DATA SHOWN Block Start
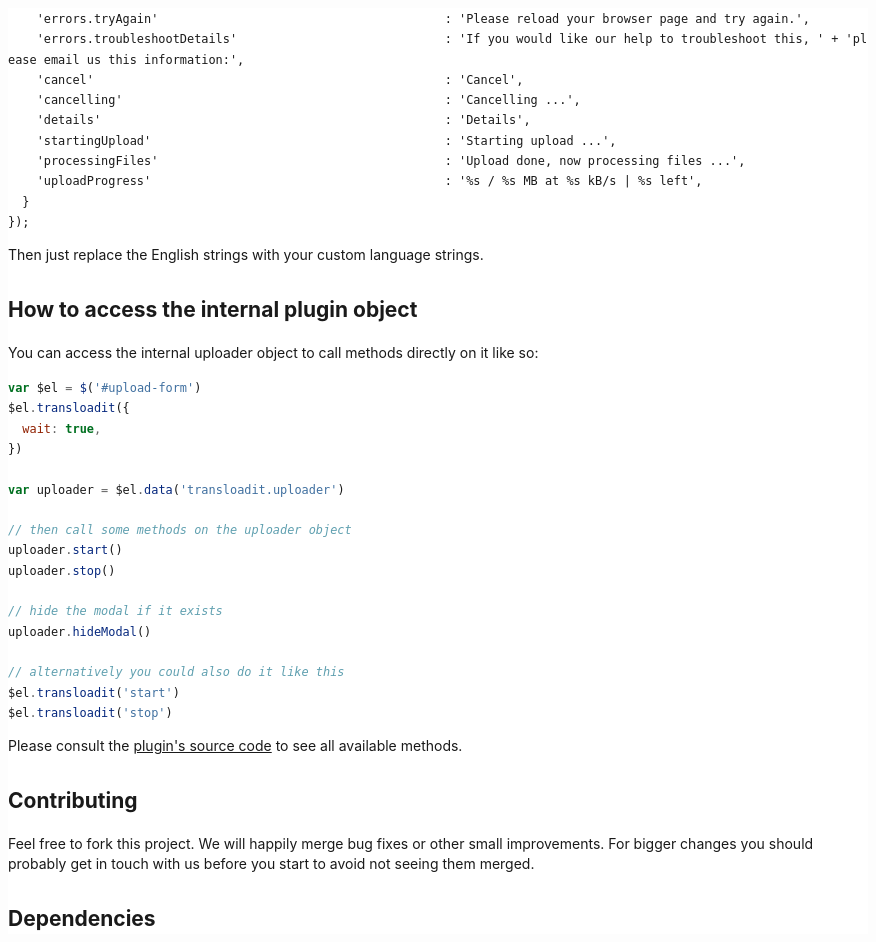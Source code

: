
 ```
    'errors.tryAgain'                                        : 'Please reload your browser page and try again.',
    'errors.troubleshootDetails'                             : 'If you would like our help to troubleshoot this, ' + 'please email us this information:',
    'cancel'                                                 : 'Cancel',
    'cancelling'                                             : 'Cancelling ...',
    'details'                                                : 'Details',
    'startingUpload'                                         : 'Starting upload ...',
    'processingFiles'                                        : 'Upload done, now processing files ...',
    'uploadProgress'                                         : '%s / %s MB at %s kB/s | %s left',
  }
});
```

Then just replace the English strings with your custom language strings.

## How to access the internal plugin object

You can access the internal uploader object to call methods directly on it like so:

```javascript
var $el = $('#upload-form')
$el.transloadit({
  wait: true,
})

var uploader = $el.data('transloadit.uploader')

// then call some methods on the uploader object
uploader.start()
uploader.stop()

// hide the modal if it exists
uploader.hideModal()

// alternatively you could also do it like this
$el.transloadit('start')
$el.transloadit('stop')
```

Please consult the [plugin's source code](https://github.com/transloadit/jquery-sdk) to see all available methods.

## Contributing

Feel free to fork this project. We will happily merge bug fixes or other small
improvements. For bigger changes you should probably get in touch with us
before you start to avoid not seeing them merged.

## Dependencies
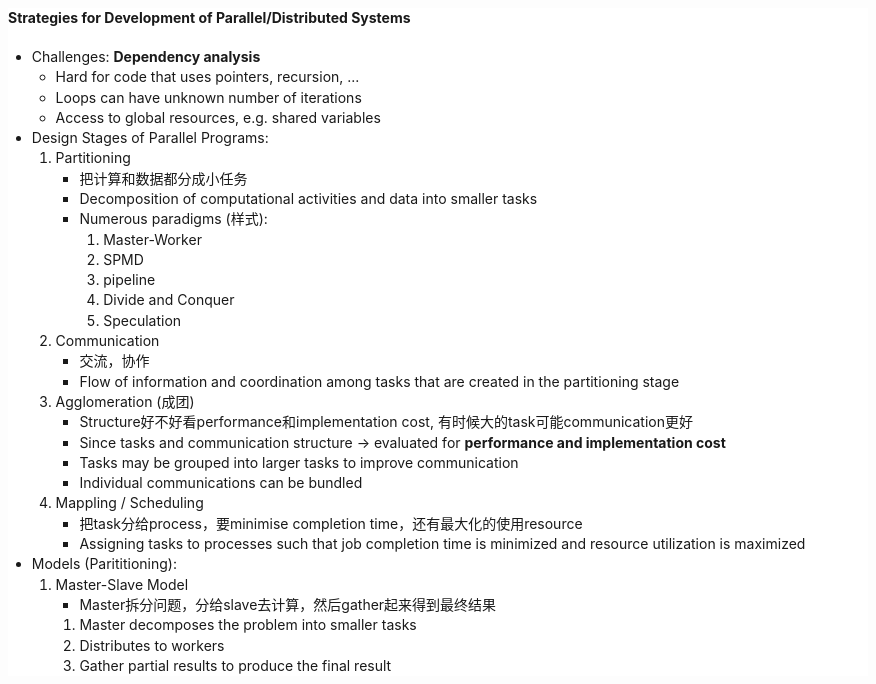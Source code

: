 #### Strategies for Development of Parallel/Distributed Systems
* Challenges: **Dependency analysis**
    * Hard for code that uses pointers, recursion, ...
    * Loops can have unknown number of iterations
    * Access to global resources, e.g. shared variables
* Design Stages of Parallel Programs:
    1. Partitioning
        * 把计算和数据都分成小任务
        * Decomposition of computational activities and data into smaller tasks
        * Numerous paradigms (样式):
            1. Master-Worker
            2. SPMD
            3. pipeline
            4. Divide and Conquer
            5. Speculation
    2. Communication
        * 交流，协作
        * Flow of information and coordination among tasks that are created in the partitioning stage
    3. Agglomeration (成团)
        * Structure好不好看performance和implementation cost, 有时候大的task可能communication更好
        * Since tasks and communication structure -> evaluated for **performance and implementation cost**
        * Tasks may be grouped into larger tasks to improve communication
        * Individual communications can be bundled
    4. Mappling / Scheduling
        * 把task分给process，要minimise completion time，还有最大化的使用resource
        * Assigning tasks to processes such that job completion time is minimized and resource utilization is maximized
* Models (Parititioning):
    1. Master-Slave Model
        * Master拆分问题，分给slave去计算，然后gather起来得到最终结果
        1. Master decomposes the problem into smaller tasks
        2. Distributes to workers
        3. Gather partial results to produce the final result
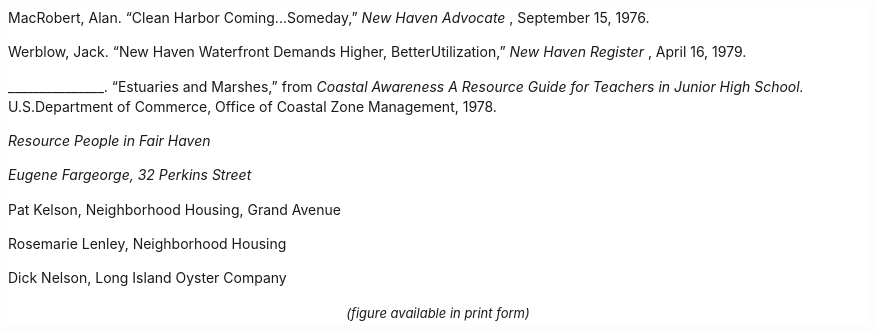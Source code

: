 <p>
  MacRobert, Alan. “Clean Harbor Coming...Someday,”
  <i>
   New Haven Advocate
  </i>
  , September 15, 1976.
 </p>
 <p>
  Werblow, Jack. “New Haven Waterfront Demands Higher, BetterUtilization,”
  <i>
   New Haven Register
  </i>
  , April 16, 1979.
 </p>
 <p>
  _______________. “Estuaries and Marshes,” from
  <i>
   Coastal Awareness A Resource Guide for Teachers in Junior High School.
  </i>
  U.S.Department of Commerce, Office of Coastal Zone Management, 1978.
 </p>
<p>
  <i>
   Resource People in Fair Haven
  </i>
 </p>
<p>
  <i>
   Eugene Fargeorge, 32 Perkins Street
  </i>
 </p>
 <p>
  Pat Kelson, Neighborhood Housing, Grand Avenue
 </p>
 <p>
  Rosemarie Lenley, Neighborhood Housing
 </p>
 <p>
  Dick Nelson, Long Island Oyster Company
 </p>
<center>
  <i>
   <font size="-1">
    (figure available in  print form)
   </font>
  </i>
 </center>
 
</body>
DATA SHOWN Block End
DATA SHOWN Block Start
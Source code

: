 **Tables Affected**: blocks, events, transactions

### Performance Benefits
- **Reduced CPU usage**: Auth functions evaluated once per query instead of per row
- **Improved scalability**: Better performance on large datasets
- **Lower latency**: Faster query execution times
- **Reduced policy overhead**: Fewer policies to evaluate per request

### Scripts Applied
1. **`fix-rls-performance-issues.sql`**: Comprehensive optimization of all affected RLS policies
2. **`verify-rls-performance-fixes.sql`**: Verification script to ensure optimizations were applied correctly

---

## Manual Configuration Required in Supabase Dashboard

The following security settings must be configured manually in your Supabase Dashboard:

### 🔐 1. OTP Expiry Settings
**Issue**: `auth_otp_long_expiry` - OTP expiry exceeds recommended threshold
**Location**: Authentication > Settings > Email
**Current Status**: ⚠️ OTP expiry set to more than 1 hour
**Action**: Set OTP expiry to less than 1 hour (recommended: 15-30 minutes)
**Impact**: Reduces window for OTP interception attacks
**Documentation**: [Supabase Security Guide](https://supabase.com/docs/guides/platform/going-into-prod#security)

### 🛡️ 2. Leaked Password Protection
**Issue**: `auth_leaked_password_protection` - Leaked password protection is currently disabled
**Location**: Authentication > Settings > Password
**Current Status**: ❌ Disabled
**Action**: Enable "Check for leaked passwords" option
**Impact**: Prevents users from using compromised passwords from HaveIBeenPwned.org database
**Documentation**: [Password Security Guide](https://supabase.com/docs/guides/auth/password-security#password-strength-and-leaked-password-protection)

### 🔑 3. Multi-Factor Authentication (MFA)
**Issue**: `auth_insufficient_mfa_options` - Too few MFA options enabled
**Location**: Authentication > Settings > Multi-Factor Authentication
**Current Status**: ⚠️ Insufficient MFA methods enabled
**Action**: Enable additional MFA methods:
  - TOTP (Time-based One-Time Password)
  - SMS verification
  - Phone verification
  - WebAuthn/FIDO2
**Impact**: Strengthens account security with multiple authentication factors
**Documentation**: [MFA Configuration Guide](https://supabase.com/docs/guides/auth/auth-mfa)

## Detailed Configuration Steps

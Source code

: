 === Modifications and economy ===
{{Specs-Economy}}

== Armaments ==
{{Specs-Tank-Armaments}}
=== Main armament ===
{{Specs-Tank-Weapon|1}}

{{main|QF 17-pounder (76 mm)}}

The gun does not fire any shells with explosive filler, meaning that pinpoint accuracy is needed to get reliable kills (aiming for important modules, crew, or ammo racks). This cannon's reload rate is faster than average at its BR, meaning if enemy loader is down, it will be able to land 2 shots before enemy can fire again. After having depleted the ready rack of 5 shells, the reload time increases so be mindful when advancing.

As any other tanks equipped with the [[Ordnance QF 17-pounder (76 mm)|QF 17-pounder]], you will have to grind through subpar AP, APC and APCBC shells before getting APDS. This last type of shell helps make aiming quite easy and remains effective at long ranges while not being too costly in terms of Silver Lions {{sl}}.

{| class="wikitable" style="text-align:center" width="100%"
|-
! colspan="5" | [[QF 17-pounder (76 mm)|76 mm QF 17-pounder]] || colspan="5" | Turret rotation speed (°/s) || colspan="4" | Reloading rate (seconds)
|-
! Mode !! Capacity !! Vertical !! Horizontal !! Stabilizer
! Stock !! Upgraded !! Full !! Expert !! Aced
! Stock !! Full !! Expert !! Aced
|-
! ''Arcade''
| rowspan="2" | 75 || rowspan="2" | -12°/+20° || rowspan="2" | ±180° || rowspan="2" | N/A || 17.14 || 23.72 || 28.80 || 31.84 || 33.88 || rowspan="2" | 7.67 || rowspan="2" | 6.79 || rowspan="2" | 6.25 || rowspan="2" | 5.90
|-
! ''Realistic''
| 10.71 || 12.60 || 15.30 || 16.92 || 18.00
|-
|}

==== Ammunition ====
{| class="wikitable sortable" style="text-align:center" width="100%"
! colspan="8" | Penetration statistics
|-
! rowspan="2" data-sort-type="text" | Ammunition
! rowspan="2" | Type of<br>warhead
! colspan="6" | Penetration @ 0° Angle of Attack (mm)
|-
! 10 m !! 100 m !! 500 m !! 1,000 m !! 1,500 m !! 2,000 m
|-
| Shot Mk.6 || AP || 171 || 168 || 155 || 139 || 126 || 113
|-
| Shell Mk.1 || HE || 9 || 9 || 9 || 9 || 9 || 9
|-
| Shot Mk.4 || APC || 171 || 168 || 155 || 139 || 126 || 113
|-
DATA SHOWN Block End
## YOUR ASSIGNMENT
Take exactly the lines from the one containing "Design Stages of" through the one containing "to improve communication" in the data above, and output them with nothing added.

## SOLUTION TO THE PROBLEM
* Design Stages of Parallel Programs:
    1. Partitioning
        * 把计算和数据都分成小任务
        * Decomposition of computational activities and data into smaller tasks
        * Numerous paradigms (样式):
            1. Master-Worker
            2. SPMD
            3. pipeline
            4. Divide and Conquer
            5. Speculation
    2. Communication
        * 交流，协作
        * Flow of information and coordination among tasks that are created in the partitioning stage
    3. Agglomeration (成团)
        * Structure好不好看performance和implementation cost, 有时候大的task可能communication更好
        * Since tasks and communication structure -> evaluated for **performance and implementation cost**
        * Tasks may be grouped into larger tasks to improve communication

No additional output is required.